Yang Yiping, Cui Xiaohui
Key Laboratory of Aerospace Information Security and Trusted Computing, Ministry of Education, Wuhan University, Wuhan 430000, China.
Entropy (Basel). 2021 Nov 18;23(11):1536. doi: 10.3390/e23111536.
Text classification is a fundamental research direction, aims to assign tags to text units. Recently, graph neural networks (GNN) have exhibited some excellent properties in textual information processing. Furthermore, the pre-trained language model also realized promising effects in many tasks. However, many text processing methods cannot model a single text unit's structure or ignore the semantic features. To solve these problems and comprehensively utilize the text's structure information and semantic information, we propose a Bert-Enhanced text Graph Neural Network model (BEGNN). For each text, we construct a text graph separately according to the co-occurrence relationship of words and use GNN to extract text features. Moreover, we employ Bert to extract semantic features. The former part can take into account the structural information, and the latter can focus on modeling the semantic information. Finally, we interact and aggregate these two features of different granularity to get a more effective representation. Experiments on standard datasets demonstrate the effectiveness of BEGNN.

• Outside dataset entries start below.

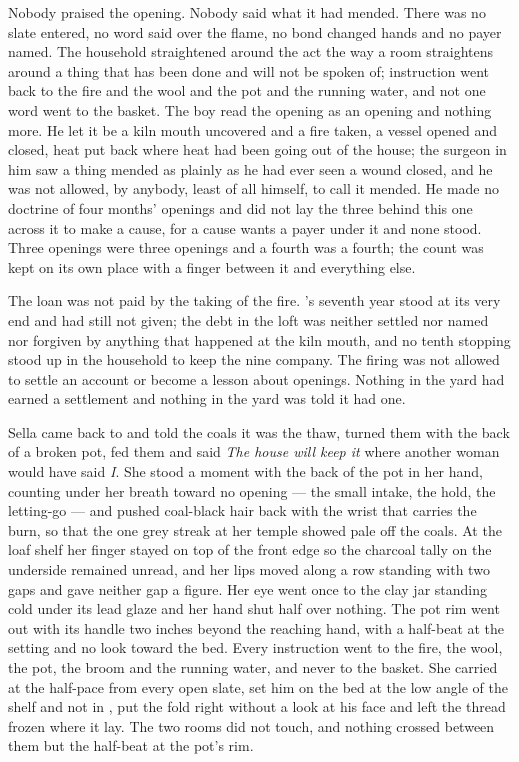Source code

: Nobody praised the opening. Nobody said what it had mended. There was no slate entered, no word said over the flame, no bond changed hands and no payer named. The household straightened around the act the way a room straightens around a thing that has been done and will not be spoken of; instruction went back to the fire and the wool and the pot and the running water, and not one word went to the basket. The boy read the opening as an opening and nothing more. He let it be a kiln mouth uncovered and a fire taken, a vessel opened and closed, heat put back where heat had been going out of the house; the surgeon in him saw a thing mended as plainly as he had ever seen a wound closed, and he was not allowed, by anybody, least of all himself, to call it mended. He made no doctrine of four months' openings and did not lay the three behind this one across it to make a cause, for a cause wants a payer under it and none stood. Three openings were three openings and a fourth was a fourth; the count was kept on its own place with a finger between it and everything else.

The loan was not paid by the taking of the fire. 's seventh year stood at its very end and had still not given; the debt in the loft was neither settled nor named nor forgiven by anything that happened at the kiln mouth, and no tenth stopping stood up in the household to keep the nine company. The firing was not allowed to settle an account or become a lesson about openings. Nothing in the yard had earned a settlement and nothing in the yard was told it had one.

\scenebreak

Sella came back to  and told the coals it was the thaw, turned them with the back of a broken pot, fed them and said \emph{The house will keep it} where another woman would have said \emph{I}. She stood a moment with the back of the pot in her hand, counting under her breath toward no opening --- the small intake, the hold, the letting-go --- and pushed coal-black hair back with the wrist that carries the burn, so that the one grey streak at her temple showed pale off the coals. At the loaf shelf her finger stayed on top of the front edge so the charcoal tally on the underside remained unread, and her lips moved along a row standing with two gaps and gave neither gap a figure. Her eye went once to the clay jar standing cold under its lead glaze and her hand shut half over nothing. The pot rim went out with its handle two inches beyond the reaching hand, with a half-beat at the setting and no look toward the bed. Every instruction went to the fire, the wool, the pot, the broom and the running water, and never to the basket. She carried at the half-pace from every open slate, set him on the bed at the low angle of the shelf and not in , put the fold right without a look at his face and left the thread frozen where it lay. The two rooms did not touch, and nothing crossed between them but the half-beat at the pot's rim.

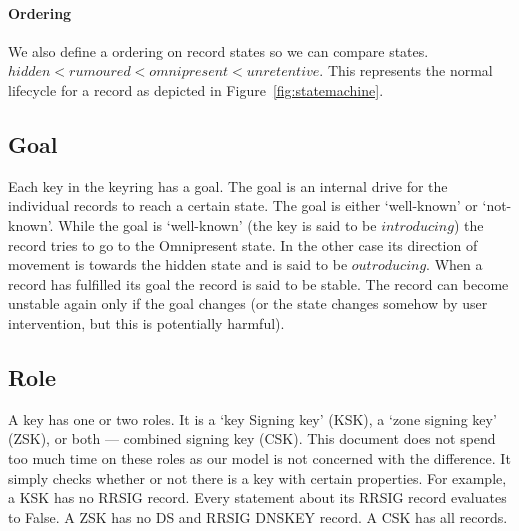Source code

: \documentclass[twoside, a4paper]{article}
\begin{document}
\paragraph{Ordering} We also define a ordering on record states so 
we can compare states. $ hidden < rumoured < omnipresent < 
unretentive$. This represents the normal lifecycle for a record as 
depicted in Figure~\ref{fig:statemachine}.


\subsection{Goal}

Each key in the keyring has a goal. The goal is an internal drive 
for the individual records to reach a certain state. The goal is 
either `well-known' or `not-known'. While the goal is 
`well-known' (the key is said to be $introducing$) the record tries to go to the Omnipresent state. In 
the other case its direction of movement is towards the hidden 
state and is said to be $outroducing$. When a record has fulfilled its goal the record is said to be 
stable. The record can become unstable again only if the goal changes (or
the state changes somehow by user intervention, but this is potentially harmful).

\subsection{Role}

A key has one or two roles. It is a `key Signing key' (KSK), a `zone 
signing key' (ZSK), or both --- combined signing key (CSK). This 
document does not spend too much time on these roles as our model 
is not concerned with the difference. It simply checks whether or not 
there is a key with certain properties. For example, a KSK has no 
RRSIG record. Every statement about its RRSIG record evaluates to 
False. A ZSK has no DS and RRSIG DNSKEY record. A CSK has all records.
\end{document}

文本分类是一个基础的研究方向,旨在为文本单元分配标签。近年来,图神经网络(GNN)在文本信息处理方面展现出了一些优异的特性。此外,预训练语言模型在许多任务中也取得了不错的效果。然而,许多文本处理方法无法对单个文本单元的结构进行建模或忽略了语义特征。为了解决这些问题并综合利用文本的结构信息和语义信息,我们提出了一种Bert增强文本图神经网络模型(BEGNN)。对于每一篇文本,我们根据词的共现关系分别构建一个文本图,并使用GNN来提取文本特征。此外,我们使用Bert来提取语义特征。前一部分可以考虑结构信息,后一部分则专注于对语义信息进行建模。最后,我们对这两种不同粒度的特征进行交互和聚合,以获得更有效的表示。在标准数据集上的实验证明了BEGNN的有效性。